● ACTIVITY
Starting at the line that holds "0.145447 & 0.145459" and stopping at the line that holds "0.145464 & 0.145477", restate the records below word for word, with both of those lines included.

(Saved data entries)

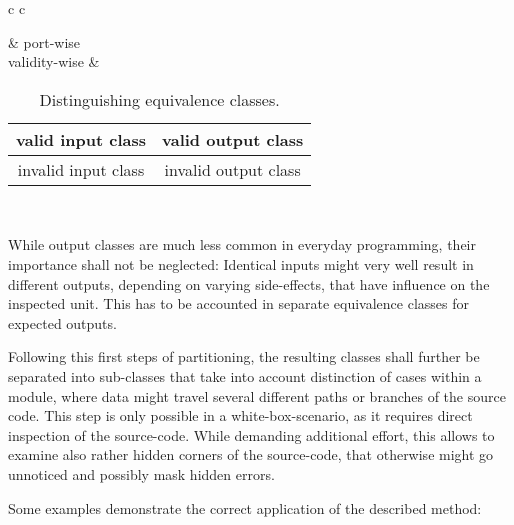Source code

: 	\begin{table}[h!]
	\begin{center}
		\begin{tabular}{c c}
		
						& port-wise  \\
		validity-wise	& \begin{tabular}{|c | c|} \hline
						valid input class 	& valid output class   \\  \hline
						invalid input class 	& invalid output class \\ \hline
							\end{tabular}		\\ %
		\end{tabular}
			\caption{Distinguishing equivalence classes.}
			\label{EquiClasses}
	\end{center}
	\end{table}
	While output classes are much less common in everyday programming, their importance shall not be neglected: Identical inputs might very well result in different outputs, depending on varying side-effects, that have influence on the inspected unit. This has to be accounted in separate equivalence classes for expected outputs.
	
	Following this first steps of partitioning, the resulting classes shall further be separated into sub-classes that take into account distinction of cases within a module, where data might travel several different paths or branches of the source code. This step is only possible in a white-box-scenario, as it requires direct inspection of the source-code. While demanding additional effort, this allows to examine also rather hidden corners of the source-code, that otherwise might go unnoticed and possibly mask hidden errors.

	Some examples demonstrate the correct application of the described method:
	

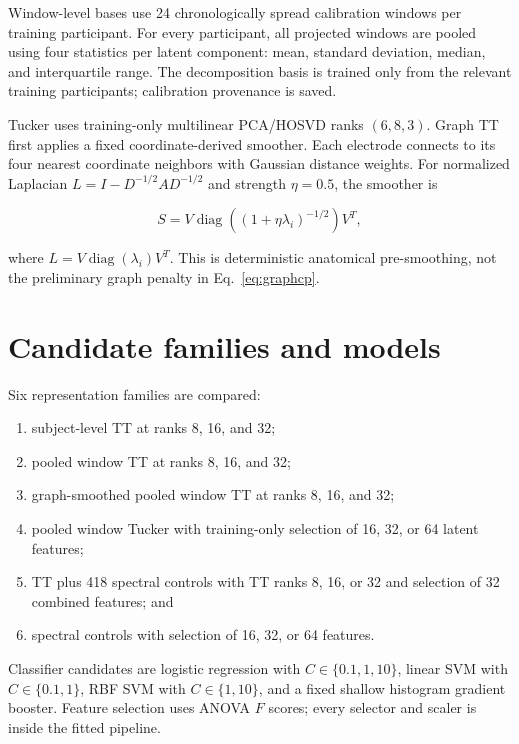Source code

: Window-level bases use 24 chronologically spread calibration windows per
training participant. For every participant, all projected windows are pooled
using four statistics per latent component: mean, standard deviation, median,
and interquartile range. The decomposition basis is trained only from the
relevant training participants; calibration provenance is saved.

Tucker uses training-only multilinear PCA/HOSVD ranks $(6,8,3)$. Graph TT first
applies a fixed coordinate-derived smoother. Each electrode connects to its four
nearest coordinate neighbors with Gaussian distance weights. For normalized
Laplacian $L=I-D^{-1/2}AD^{-1/2}$ and strength $\eta=0.5$, the smoother is

\begin{equation}
S=V\operatorname{diag}\left((1+\eta\lambda_i)^{-1/2}\right)V^T,
\end{equation}

where $L=V\operatorname{diag}(\lambda_i)V^T$. This is deterministic anatomical
pre-smoothing, not the preliminary graph penalty in Eq.~\ref{eq:graphcp}.

\section{Candidate families and models}

Six representation families are compared:

\begin{enumerate}
  \item subject-level TT at ranks 8, 16, and 32;
  \item pooled window TT at ranks 8, 16, and 32;
  \item graph-smoothed pooled window TT at ranks 8, 16, and 32;
  \item pooled window Tucker with training-only selection of 16, 32, or 64
  latent features;
  \item TT plus 418 spectral controls with TT ranks 8, 16, or 32 and selection
  of 32 combined features; and
  \item spectral controls with selection of 16, 32, or 64 features.
\end{enumerate}

Classifier candidates are logistic regression with $C\in\{0.1,1,10\}$, linear
SVM with $C\in\{0.1,1\}$, RBF SVM with $C\in\{1,10\}$, and a fixed shallow
histogram gradient booster. Feature selection uses ANOVA $F$ scores; every
selector and scaler is inside the fitted pipeline.

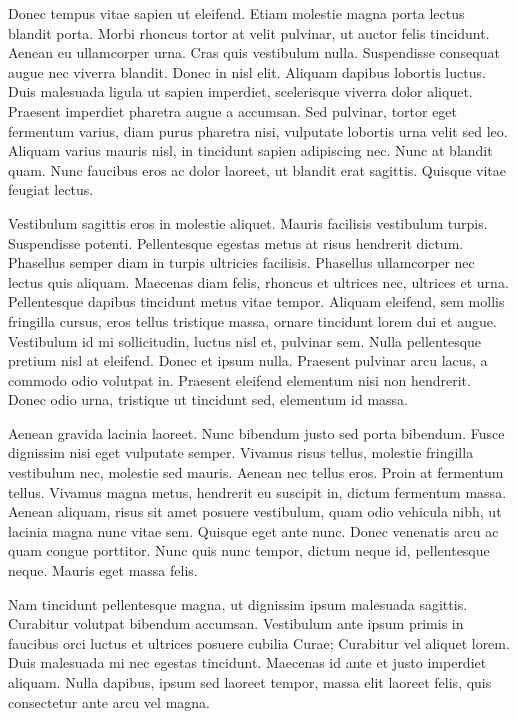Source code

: \documentclass[openright]{book} %
\begin{document}
Donec tempus vitae sapien ut eleifend. Etiam molestie magna porta lectus blandit porta. Morbi rhoncus tortor at velit pulvinar, ut auctor felis tincidunt. Aenean eu ullamcorper urna. Cras quis vestibulum nulla. Suspendisse consequat augue nec viverra blandit. Donec in nisl elit. Aliquam dapibus lobortis luctus. Duis malesuada ligula ut sapien imperdiet, scelerisque viverra dolor aliquet. Praesent imperdiet pharetra augue a accumsan. Sed pulvinar, tortor eget fermentum varius, diam purus pharetra nisi, vulputate lobortis urna velit sed leo. Aliquam varius mauris nisl, in tincidunt sapien adipiscing nec. Nunc at blandit quam. Nunc faucibus eros ac dolor laoreet, ut blandit erat sagittis. Quisque vitae feugiat lectus.

Vestibulum sagittis eros in molestie aliquet. Mauris facilisis vestibulum turpis. Suspendisse potenti. Pellentesque egestas metus at risus hendrerit dictum. Phasellus semper diam in turpis ultricies facilisis. Phasellus ullamcorper nec lectus quis aliquam. Maecenas diam felis, rhoncus et ultrices nec, ultrices et urna. Pellentesque dapibus tincidunt metus vitae tempor. Aliquam eleifend, sem mollis fringilla cursus, eros tellus tristique massa, ornare tincidunt lorem dui et augue. Vestibulum id mi sollicitudin, luctus nisl et, pulvinar sem. Nulla pellentesque pretium nisl at eleifend. Donec et ipsum nulla. Praesent pulvinar arcu lacus, a commodo odio volutpat in. Praesent eleifend elementum nisi non hendrerit. Donec odio urna, tristique ut tincidunt sed, elementum id massa.

Aenean gravida lacinia laoreet. Nunc bibendum justo sed porta bibendum. Fusce dignissim nisi eget vulputate semper. Vivamus risus tellus, molestie fringilla vestibulum nec, molestie sed mauris. Aenean nec tellus eros. Proin at fermentum tellus. Vivamus magna metus, hendrerit eu suscipit in, dictum fermentum massa. Aenean aliquam, risus sit amet posuere vestibulum, quam odio vehicula nibh, ut lacinia magna nunc vitae sem. Quisque eget ante nunc. Donec venenatis arcu ac quam congue porttitor. Nunc quis nunc tempor, dictum neque id, pellentesque neque. Mauris eget massa felis.

Nam tincidunt pellentesque magna, ut dignissim ipsum malesuada sagittis. Curabitur volutpat bibendum accumsan. Vestibulum ante ipsum primis in faucibus orci luctus et ultrices posuere cubilia Curae; Curabitur vel aliquet lorem. Duis malesuada mi nec egestas tincidunt. Maecenas id ante et justo imperdiet aliquam. Nulla dapibus, ipsum sed laoreet tempor, massa elit laoreet felis, quis consectetur ante arcu vel magna.
\end{document}

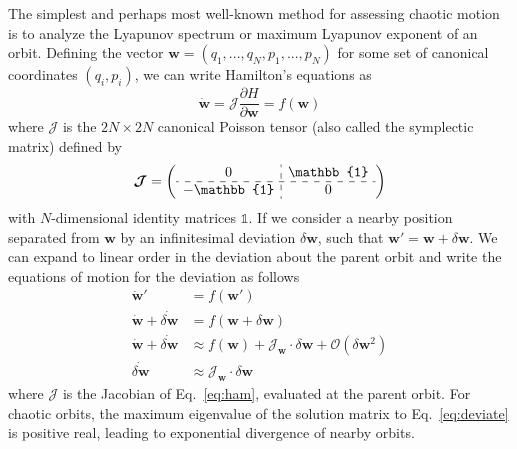 \documentclass[letterpaper,12pt,preprint]{aastex}
\newcommand{\bs}[1]{\boldsymbol{#1}}
\newcommand{\ident}{\mathbb{1}}
\newcommand{\jac}{\mathscr{J}}
\begin{document}
The simplest and perhaps most well-known method for assessing chaotic motion is to analyze the Lyapunov spectrum or maximum Lyapunov exponent of an orbit. Defining the vector $\bs{w} = (q_1,...,q_N,p_1,...,p_N)$ for some set of canonical coordinates $(q_i,p_i)$, we can write Hamilton's equations as 
\begin{equation}
	\dot{\bs{w}} = \bs{\mathcal{J}} \frac{\partial H}{\partial \bs{w}} = f(\bs{w}) \label{eq:ham}
\end{equation}
where $\bs{\mathcal{J}}$ is the $2N \times 2N$ canonical Poisson tensor (also called the symplectic matrix) defined by
\begin{equation}
	\bs{\mathcal{J}} = \left( \begin{array}{c:c} 0 & \ident \\ \hdashline -\ident & 0 \end{array} \right)
\end{equation}
with $N$-dimensional identity matrices $\ident$. If we consider a nearby position separated from $\bs{w}$ by an infinitesimal deviation $\delta \bs{w}$, such that $\bs{w}' = \bs{w} + \delta \bs{w}$. We can expand to linear order in the deviation about the parent orbit and write the equations of motion for the deviation as follows
\begin{align}
	\dot{\bs{w}}' &= f(\bs{w}')\\
	\dot{\bs{w}} + \dot{\delta \bs{w}} &= f(\bs{w} +  \delta \bs{w})\\
	\dot{\bs{w}} + \dot{\delta \bs{w}} &\approx f(\bs{w}) + \jac_{\bs{w}}\cdot\delta \bs{w} + \mathcal{O}(\delta \bs{w}^2)\\
	\dot{\delta \bs{w}} &\approx \jac_{\bs{w}} \cdot  \delta \bs{w}\label{eq:deviate}
\end{align}
where $\jac$ is the Jacobian of Eq.~\ref{eq:ham}, evaluated at the parent orbit. For chaotic orbits, the maximum eigenvalue of the solution matrix to Eq.~\ref{eq:deviate} is positive real, leading to exponential divergence of nearby orbits. 
\end{document}
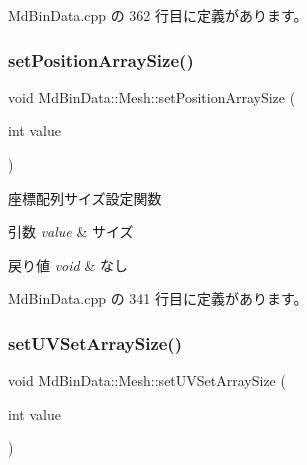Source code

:  Md\+Bin\+Data.\+cpp の 362 行目に定義があります。

\mbox{\label{class_md_bin_data_1_1_mesh_a684634dc8922d6286fc82ae12d41f3b4}} 
\subsubsection{\texorpdfstring{set\+Position\+Array\+Size()}{setPositionArraySize()}}
{\footnotesize\ttfamily void Md\+Bin\+Data\+::\+Mesh\+::set\+Position\+Array\+Size (\begin{DoxyParamCaption}\item[{int}]{value }\end{DoxyParamCaption})}



座標配列サイズ設定関数 


\begin{DoxyParams}{引数}
{\em value} & サイズ \\
\hline
\end{DoxyParams}

\begin{DoxyRetVals}{戻り値}
{\em void} & なし \\
\hline
\end{DoxyRetVals}


 Md\+Bin\+Data.\+cpp の 341 行目に定義があります。

\mbox{\label{class_md_bin_data_1_1_mesh_a0d0af992c9ca6a314b1d3baf35d96e81}} 
\subsubsection{\texorpdfstring{set\+U\+V\+Set\+Array\+Size()}{setUVSetArraySize()}}
{\footnotesize\ttfamily void Md\+Bin\+Data\+::\+Mesh\+::set\+U\+V\+Set\+Array\+Size (\begin{DoxyParamCaption}\item[{int}]{value }\end{DoxyParamCaption})}



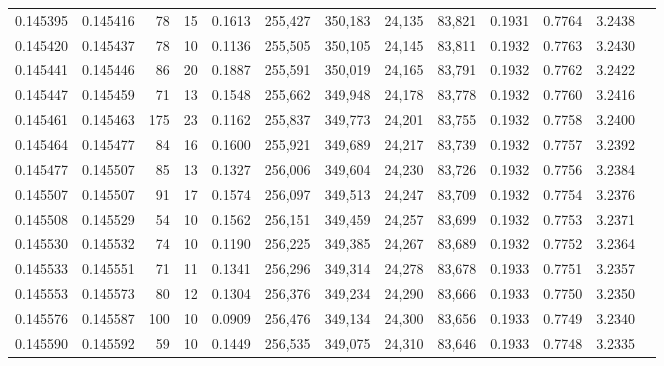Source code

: \begin{tabular}{rrrrrrrrrrrrr}
0.145395 & 0.145416 &    78 &  15 &                                     0.1613 & 255,427 & 350,183 &  24,135 &  83,821 & 0.1931 & 0.7764 & 3.2438 \\
0.145420 & 0.145437 &    78 &  10 &                                     0.1136 & 255,505 & 350,105 &  24,145 &  83,811 & 0.1932 & 0.7763 & 3.2430 \\
0.145441 & 0.145446 &    86 &  20 &                                     0.1887 & 255,591 & 350,019 &  24,165 &  83,791 & 0.1932 & 0.7762 & 3.2422 \\
0.145447 & 0.145459 &    71 &  13 &                                     0.1548 & 255,662 & 349,948 &  24,178 &  83,778 & 0.1932 & 0.7760 & 3.2416 \\
0.145461 & 0.145463 &   175 &  23 &                                     0.1162 & 255,837 & 349,773 &  24,201 &  83,755 & 0.1932 & 0.7758 & 3.2400 \\
0.145464 & 0.145477 &    84 &  16 &                                     0.1600 & 255,921 & 349,689 &  24,217 &  83,739 & 0.1932 & 0.7757 & 3.2392 \\
0.145477 & 0.145507 &    85 &  13 &                                     0.1327 & 256,006 & 349,604 &  24,230 &  83,726 & 0.1932 & 0.7756 & 3.2384 \\
0.145507 & 0.145507 &    91 &  17 &                                     0.1574 & 256,097 & 349,513 &  24,247 &  83,709 & 0.1932 & 0.7754 & 3.2376 \\
0.145508 & 0.145529 &    54 &  10 &                                     0.1562 & 256,151 & 349,459 &  24,257 &  83,699 & 0.1932 & 0.7753 & 3.2371 \\
0.145530 & 0.145532 &    74 &  10 &                                     0.1190 & 256,225 & 349,385 &  24,267 &  83,689 & 0.1932 & 0.7752 & 3.2364 \\
0.145533 & 0.145551 &    71 &  11 &                                     0.1341 & 256,296 & 349,314 &  24,278 &  83,678 & 0.1933 & 0.7751 & 3.2357 \\
0.145553 & 0.145573 &    80 &  12 &                                     0.1304 & 256,376 & 349,234 &  24,290 &  83,666 & 0.1933 & 0.7750 & 3.2350 \\
0.145576 & 0.145587 &   100 &  10 &                                     0.0909 & 256,476 & 349,134 &  24,300 &  83,656 & 0.1933 & 0.7749 & 3.2340 \\
0.145590 & 0.145592 &    59 &  10 &                                     0.1449 & 256,535 & 349,075 &  24,310 &  83,646 & 0.1933 & 0.7748 & 3.2335 \\

\end{tabular}
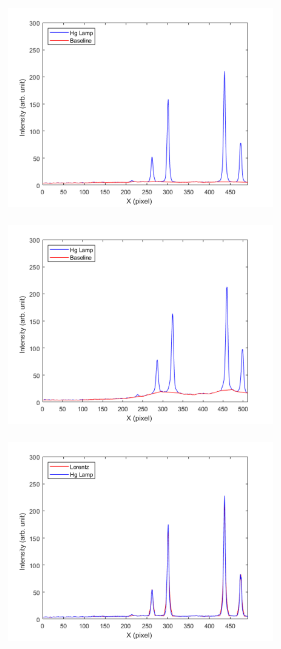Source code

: \begin{figure}[H]
	\vspace{0.8cm}
	\centering
	\begin{subfigure}[fig nice]{0.49\textwidth}
		\includegraphics[width=7cm]{figures/nice_hg_base.png}
		\caption{}
		\label{fig:a11}
	\end{subfigure}
	\begin{subfigure}[fig nice]{0.49\textwidth}
		\includegraphics[width=7cm]{figures/badbase_hg_base.png}
		\caption{}
		\label{fig:b12}
	\end{subfigure}
\begin{subfigure}[fig nice]{0.49\textwidth}
	\includegraphics[width=7cm]{figures/nice_hg_lorentz.png}
	\caption{}
	\label{fig:a13}
\end{subfigure}
\begin{subfigure}[fig nice]{0.49\textwidth}

\end{subfigure}
\end{figure}
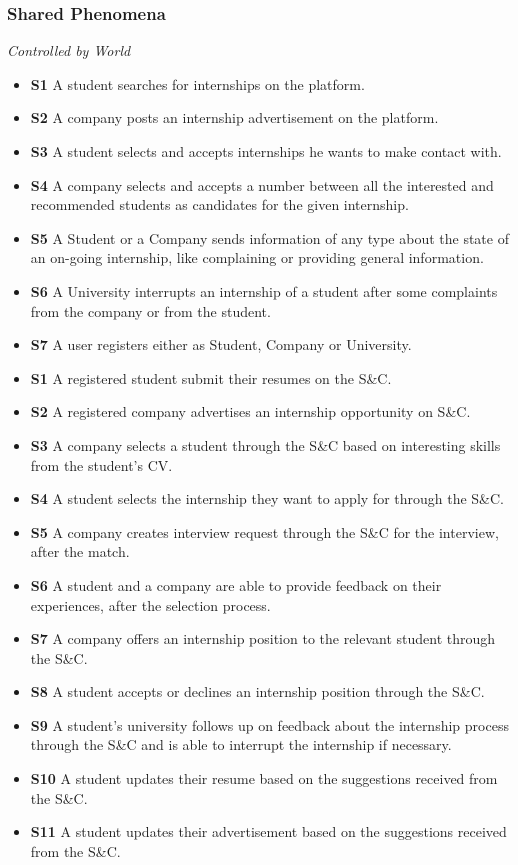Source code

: \documentclass{article}
\begin{document}
\subsubsection{Shared Phenomena}
    \textit{Controlled by World}
    \begin{itemize}
        \item \textbf{S1} A student searches for internships on the platform.
        \item \textbf{S2} A company posts an internship advertisement on the platform.
        \item \textbf{S3} A student selects and accepts internships he wants to make contact with.
        \item \textbf{S4} A company selects and accepts a number between all the interested and recommended students as candidates for the given internship.
        \item \textbf{S5} A Student or a Company sends information of any type about the state of an on-going internship, like complaining or providing general information.
        \item \textbf{S6} A University interrupts an internship of a student after some complaints from the company or from the student. 
        \item \textbf{S7} A user registers either as Student, Company or University.
        
        \item \textbf{S1} A registered student submit their resumes on the S\&C.
        \item \textbf{S2} A registered company advertises an internship opportunity on S\&C.
        \item \textbf{S3} A company selects a student through the S\&C based on interesting skills from the student's CV. 
        \item \textbf{S4} A student selects the internship they want to apply for through the S\&C.
        \item \textbf{S5} A company creates interview request through the S\&C for the interview, after the match.
        \item \textbf{S6} A student and a company are able to provide feedback on their experiences, after the selection process.
        \item \textbf{S7} A company offers an internship position to the relevant student through the S\&C.
        \item \textbf{S8} A student accepts or declines an internship position through the S\&C.
        \item \textbf{S9} A student's university follows up on feedback about the internship process through the S\&C and is able to interrupt the internship if necessary.
        \item \textbf{S10} A student updates their resume based on the suggestions received from the S\&C.
        \item \textbf{S11} A student updates their advertisement based on the suggestions received from the S\&C.
    \end{itemize}
\end{document}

● RESPONSE TO THE EXERCISE
0.145447 & 0.145459 &    71 &  13 &                                     0.1548 & 255,662 & 349,948 &  24,178 &  83,778 & 0.1932 & 0.7760 & 3.2416 \\
0.145461 & 0.145463 &   175 &  23 &                                     0.1162 & 255,837 & 349,773 &  24,201 &  83,755 & 0.1932 & 0.7758 & 3.2400 \\
0.145464 & 0.145477 &    84 &  16 &                                     0.1600 & 255,921 & 349,689 &  24,217 &  83,739 & 0.1932 & 0.7757 & 3.2392 \\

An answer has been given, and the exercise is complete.